Although I (hardly) understand the formal definition of the Euler class, I have very little intuition of it. I understand that the Euler class of $E\to X$ is zero if and only if there is a section, but what does it mean that the Euler class is non-zero?

For example, when $X$ is a 3-manifold and $E\to X$ a plane bundle with non-trivial Euler class, I would like to have a geometric/topological interpretation of the Euler class.

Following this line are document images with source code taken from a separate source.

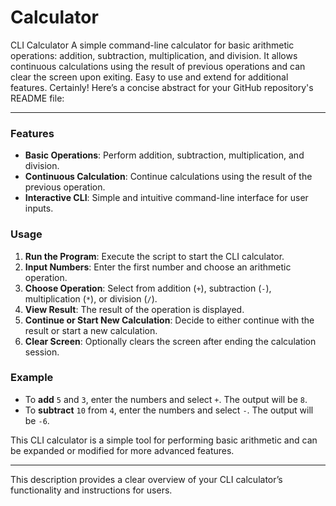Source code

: # Calculator
CLI Calculator A simple command-line calculator for basic arithmetic operations: addition, subtraction, multiplication, and division. It allows continuous calculations using the result of previous operations and can clear the screen upon exiting. Easy to use and extend for additional features.
Certainly! Here’s a concise abstract for your GitHub repository's README file:

---


### Features

- **Basic Operations**: Perform addition, subtraction, multiplication, and division.
- **Continuous Calculation**: Continue calculations using the result of the previous operation.
- **Interactive CLI**: Simple and intuitive command-line interface for user inputs.

### Usage

1. **Run the Program**: Execute the script to start the CLI calculator.
2. **Input Numbers**: Enter the first number and choose an arithmetic operation.
3. **Choose Operation**: Select from addition (`+`), subtraction (`-`), multiplication (`*`), or division (`/`).
4. **View Result**: The result of the operation is displayed.
5. **Continue or Start New Calculation**: Decide to either continue with the result or start a new calculation.
6. **Clear Screen**: Optionally clears the screen after ending the calculation session.

### Example

- To **add** `5` and `3`, enter the numbers and select `+`. The output will be `8`.
- To **subtract** `10` from `4`, enter the numbers and select `-`. The output will be `-6`.

This CLI calculator is a simple tool for performing basic arithmetic and can be expanded or modified for more advanced features.

---

This description provides a clear overview of your CLI calculator’s functionality and instructions for users.
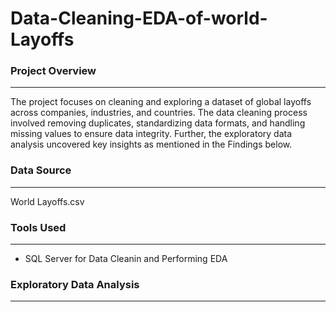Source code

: # Data-Cleaning-EDA-of-world-Layoffs


### Project Overview
---
The project focuses on cleaning and exploring a dataset of global layoffs across companies, industries, and countries. The data cleaning process involved removing duplicates, standardizing data formats, and handling missing values to ensure data integrity. Further, the exploratory data analysis uncovered key insights as mentioned in the Findings below.

### Data Source
---
World Layoffs.csv

### Tools Used
---
- SQL Server for Data Cleanin and Performing EDA

### Exploratory Data Analysis
---

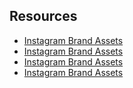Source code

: ## Resources

- [Instagram Brand Assets](https://en.instagram-brand.com/assets)
- [Instagram Brand Assets](https://en.facebookbrand.com/assets)
- [Instagram Brand Assets](https://brand.linkedin.com/)
- [Instagram Brand Assets](https://brand.twitter.com/en.html)
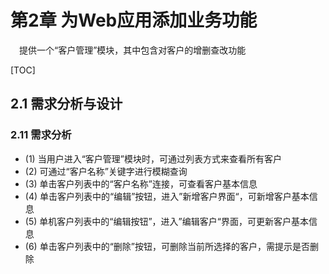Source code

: # 第2章 为Web应用添加业务功能

&emsp;提供一个“客户管理”模块，其中包含对客户的增删查改功能

[TOC]

## 2.1 需求分析与设计

### 2.11 需求分析
- (1) 当用户进入“客户管理”模块时，可通过列表方式来查看所有客户
- (2) 可通过“客户名称”关键字进行模糊查询
- (3) 单击客户列表中的“客户名称”连接，可查看客户基本信息
- (4) 单击客户列表中的“编辑”按钮，进入”新增客户界面“，可新增客户基本信息
- (5) 单机客户列表中的“编辑按钮”，进入”编辑客户“界面，可更新客户基本信息
- (6) 单击客户列表中的“删除”按钮，可删除当前所选择的客户，需提示是否删除


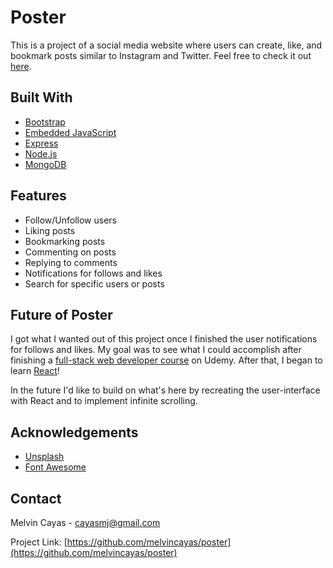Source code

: # Poster

This is a project of a social media website where users can create, like, and bookmark posts similar to Instagram and Twitter. Feel free to check it out [here](https://my-poster-app.herokuapp.com/).

## Built With

- [Bootstrap](https://getbootstrap.com/)
- [Embedded JavaScript](https://ejs.co/)
- [Express](https://expressjs.com/)
- [Node.js](https://nodejs.org/en/)
- [MongoDB](https://www.mongodb.com/)

## Features

- Follow/Unfollow users
- Liking posts
- Bookmarking posts
- Commenting on posts
- Replying to comments
- Notifications for follows and likes
- Search for specific users or posts

## Future of Poster

I got what I wanted out of this project once I finished the user notifications for follows and likes. My goal was to see what I could accomplish after finishing a [full-stack web developer course](https://www.udemy.com/course/the-web-developer-bootcamp/) on Udemy. After that, I began to learn [React](https://www.udemy.com/course/react-the-complete-guide-incl-redux/)!

In the future I'd like to build on what's here by recreating the user-interface with React and to implement infinite scrolling.

## Acknowledgements

- [Unsplash](https://getbootstrap.com/)
- [Font Awesome](https://fontawesome.com/)

## Contact

Melvin Cayas - [cayasmj@gmail.com](mailto:cayasmj@gmail.com?subject=[GitHub])

Project Link: [https://github.com/melvincayas/poster](https://github.com/melvincayas/poster)
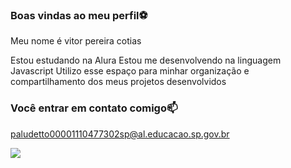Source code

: ### Boas vindas ao meu perfil⚽

Meu nome é vitor pereira cotias

Estou estudando na Alura
Estou me desenvolvendo na linguagem Javascript
Utilizo esse espaço para minhar organização e compartilhamento dos meus projetos desenvolvidos

### Você entrar em contato comigo📫

paludetto00001110477302sp@al.educacao.sp.gov.br



![](https://media1.tenor.com/m/orbQy_r1EQwAAAAC/obito.gif)

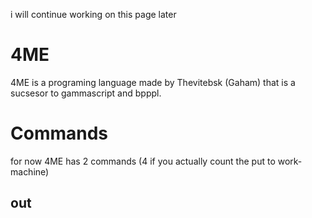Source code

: i will continue working on this page later

# 4ME

4ME is a programing language made by Thevitebsk (Gaham) that is a sucsesor to gammascript and bpppl.

# Commands

for now 4ME has 2 commands (4 if you actually count the put <module> to work-machine)

## out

In particular, I would like to have an interpretation of $e(S)$, where $S$ is an element of $H_2(X, \mathbb Z)$.

Here is a different perspective from Matthew's: Suppose that we are given a section $s:X\to E$ of our rank $r$ vector bundle $E\to X$ such that $s(X)$ and the zero section intersect transversely. This intersection $I$ is a dimension $\dim(X)-r$ submanifold of $E$ which can naturally be thought of as a submanifold of $X$ by inclusion into the zero section. The Euler class is then $PD[I]\in H^r(X;\mathbb{Z})$, where $PD$ is Poincare duality in $X$.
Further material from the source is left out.